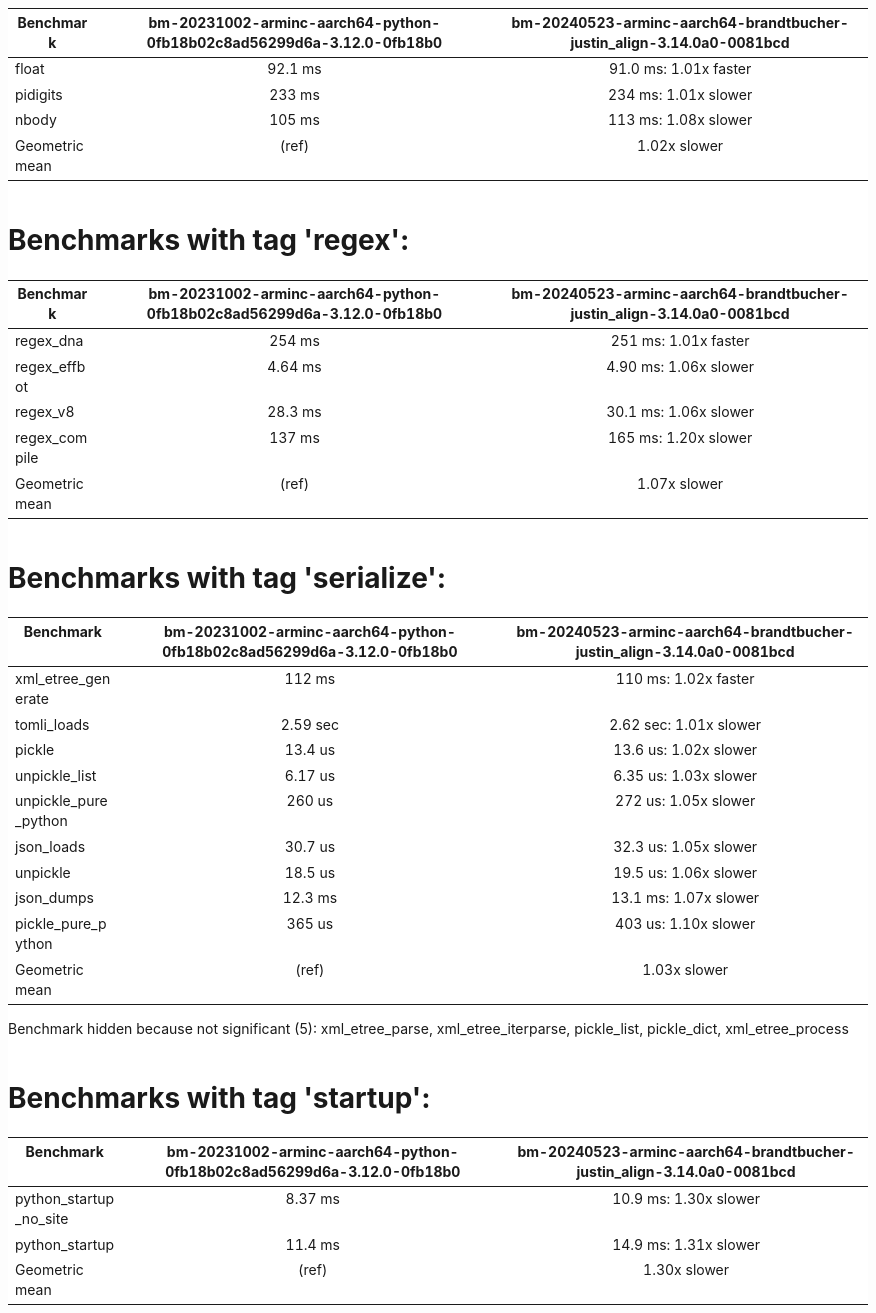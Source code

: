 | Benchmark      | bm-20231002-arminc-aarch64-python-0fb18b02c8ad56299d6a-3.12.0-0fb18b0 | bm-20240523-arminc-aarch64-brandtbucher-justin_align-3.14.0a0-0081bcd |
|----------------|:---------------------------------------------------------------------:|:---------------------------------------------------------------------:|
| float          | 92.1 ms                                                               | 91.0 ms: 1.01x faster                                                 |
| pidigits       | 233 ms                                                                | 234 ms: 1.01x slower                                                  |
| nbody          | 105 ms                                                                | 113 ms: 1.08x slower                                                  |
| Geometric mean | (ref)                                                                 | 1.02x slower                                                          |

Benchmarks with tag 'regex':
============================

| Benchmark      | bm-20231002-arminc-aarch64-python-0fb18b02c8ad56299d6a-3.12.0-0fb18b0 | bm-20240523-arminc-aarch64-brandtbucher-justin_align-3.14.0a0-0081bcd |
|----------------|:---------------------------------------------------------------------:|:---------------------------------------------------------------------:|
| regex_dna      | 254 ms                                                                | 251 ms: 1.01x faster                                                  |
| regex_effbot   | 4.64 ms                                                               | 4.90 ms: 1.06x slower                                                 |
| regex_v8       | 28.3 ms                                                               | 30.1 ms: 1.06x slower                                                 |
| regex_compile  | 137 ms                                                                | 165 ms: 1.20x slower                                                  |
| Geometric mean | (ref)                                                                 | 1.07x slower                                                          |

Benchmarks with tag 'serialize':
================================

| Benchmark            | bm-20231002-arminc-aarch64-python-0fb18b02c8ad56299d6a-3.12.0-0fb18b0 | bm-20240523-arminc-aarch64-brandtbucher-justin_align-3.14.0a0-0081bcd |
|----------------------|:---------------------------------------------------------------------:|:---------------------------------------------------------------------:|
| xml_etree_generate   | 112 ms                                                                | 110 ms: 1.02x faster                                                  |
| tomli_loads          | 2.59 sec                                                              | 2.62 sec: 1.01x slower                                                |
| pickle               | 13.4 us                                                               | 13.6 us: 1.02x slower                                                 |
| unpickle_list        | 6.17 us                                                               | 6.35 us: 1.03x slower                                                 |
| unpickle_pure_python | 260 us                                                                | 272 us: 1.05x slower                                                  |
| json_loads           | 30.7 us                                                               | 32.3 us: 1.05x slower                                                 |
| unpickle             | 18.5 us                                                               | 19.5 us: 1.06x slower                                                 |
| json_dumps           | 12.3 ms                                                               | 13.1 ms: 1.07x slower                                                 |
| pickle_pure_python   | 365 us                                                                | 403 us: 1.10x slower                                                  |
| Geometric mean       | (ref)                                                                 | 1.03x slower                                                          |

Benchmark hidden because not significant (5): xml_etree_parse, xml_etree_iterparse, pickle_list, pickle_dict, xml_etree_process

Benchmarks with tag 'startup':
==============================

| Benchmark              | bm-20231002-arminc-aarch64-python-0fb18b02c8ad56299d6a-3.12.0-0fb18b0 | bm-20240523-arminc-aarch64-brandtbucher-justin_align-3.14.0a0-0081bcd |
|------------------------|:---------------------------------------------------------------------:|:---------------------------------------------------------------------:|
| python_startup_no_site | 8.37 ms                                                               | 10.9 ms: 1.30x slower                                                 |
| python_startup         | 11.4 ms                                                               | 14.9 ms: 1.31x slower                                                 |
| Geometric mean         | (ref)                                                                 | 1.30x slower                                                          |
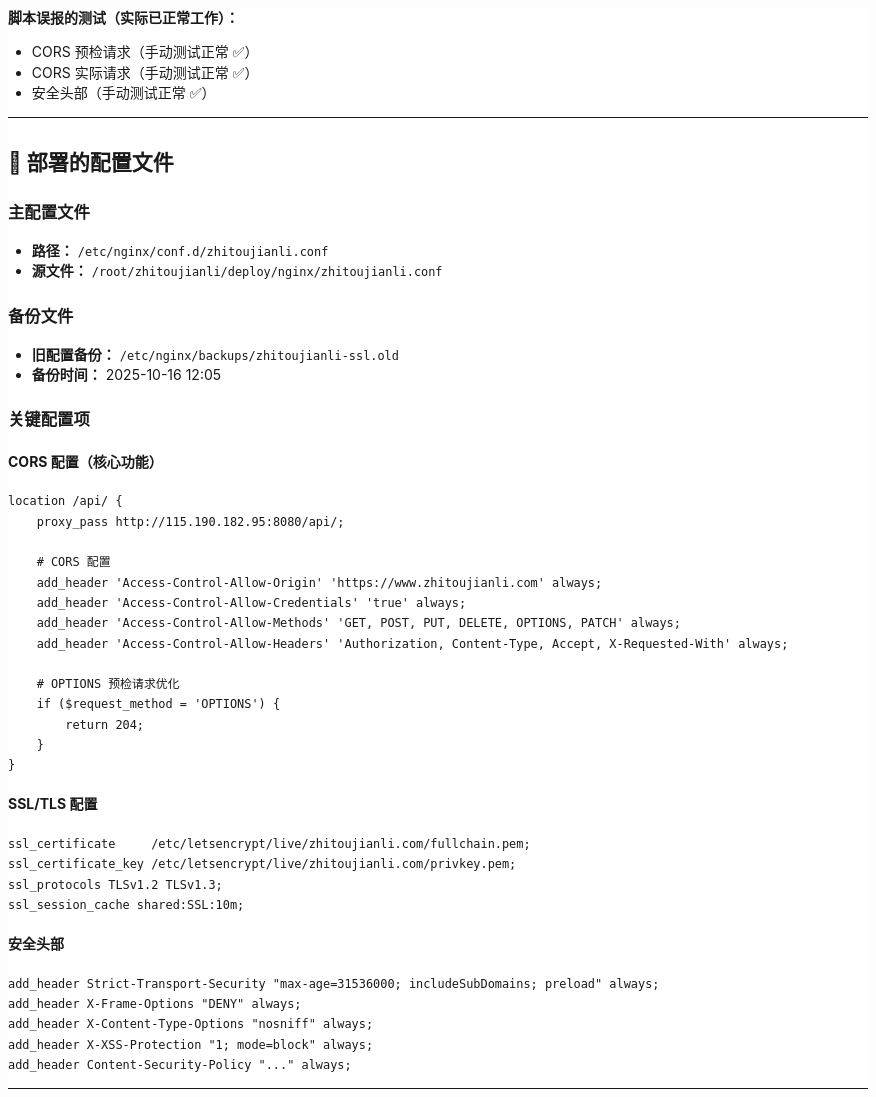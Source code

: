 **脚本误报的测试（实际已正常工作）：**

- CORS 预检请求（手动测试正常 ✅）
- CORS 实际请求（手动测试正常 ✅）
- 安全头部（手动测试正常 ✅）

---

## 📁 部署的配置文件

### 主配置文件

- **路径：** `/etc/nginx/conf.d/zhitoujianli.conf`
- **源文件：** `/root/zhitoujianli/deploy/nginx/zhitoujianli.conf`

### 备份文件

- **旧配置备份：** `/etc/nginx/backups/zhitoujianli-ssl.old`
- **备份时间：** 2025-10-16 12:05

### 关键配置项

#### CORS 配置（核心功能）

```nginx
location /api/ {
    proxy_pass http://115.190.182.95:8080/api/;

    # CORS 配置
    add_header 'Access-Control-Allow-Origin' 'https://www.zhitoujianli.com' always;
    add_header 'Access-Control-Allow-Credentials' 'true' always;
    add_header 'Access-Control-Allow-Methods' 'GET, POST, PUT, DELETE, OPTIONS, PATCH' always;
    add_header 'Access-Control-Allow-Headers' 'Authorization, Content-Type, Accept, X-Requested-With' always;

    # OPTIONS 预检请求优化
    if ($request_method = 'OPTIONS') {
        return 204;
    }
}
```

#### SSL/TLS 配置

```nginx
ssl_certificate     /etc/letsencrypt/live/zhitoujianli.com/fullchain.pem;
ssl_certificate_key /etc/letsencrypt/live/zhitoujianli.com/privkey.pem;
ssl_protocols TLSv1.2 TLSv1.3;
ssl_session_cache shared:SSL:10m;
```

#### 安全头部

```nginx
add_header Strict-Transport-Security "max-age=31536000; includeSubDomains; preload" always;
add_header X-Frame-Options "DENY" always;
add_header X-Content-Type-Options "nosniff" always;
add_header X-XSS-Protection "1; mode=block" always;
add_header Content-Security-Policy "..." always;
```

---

> [THE PROBLEM]: With the string "arminc" as the key, filter the data above and show the lines that match.

> [OUTPUT BELOW]:
: | Benchmark      | bm-20231002-arminc-aarch64-python-0fb18b02c8ad56299d6a-3.12.0-0fb18b0 | bm-20240523-arminc-aarch64-brandtbucher-justin_align-3.14.0a0-0081bcd |
| Benchmark      | bm-20231002-arminc-aarch64-python-0fb18b02c8ad56299d6a-3.12.0-0fb18b0 | bm-20240523-arminc-aarch64-brandtbucher-justin_align-3.14.0a0-0081bcd |
| Benchmark            | bm-20231002-arminc-aarch64-python-0fb18b02c8ad56299d6a-3.12.0-0fb18b0 | bm-20240523-arminc-aarch64-brandtbucher-justin_align-3.14.0a0-0081bcd |
| Benchmark              | bm-20231002-arminc-aarch64-python-0fb18b02c8ad56299d6a-3.12.0-0fb18b0 | bm-20240523-arminc-aarch64-brandtbucher-justin_align-3.14.0a0-0081bcd |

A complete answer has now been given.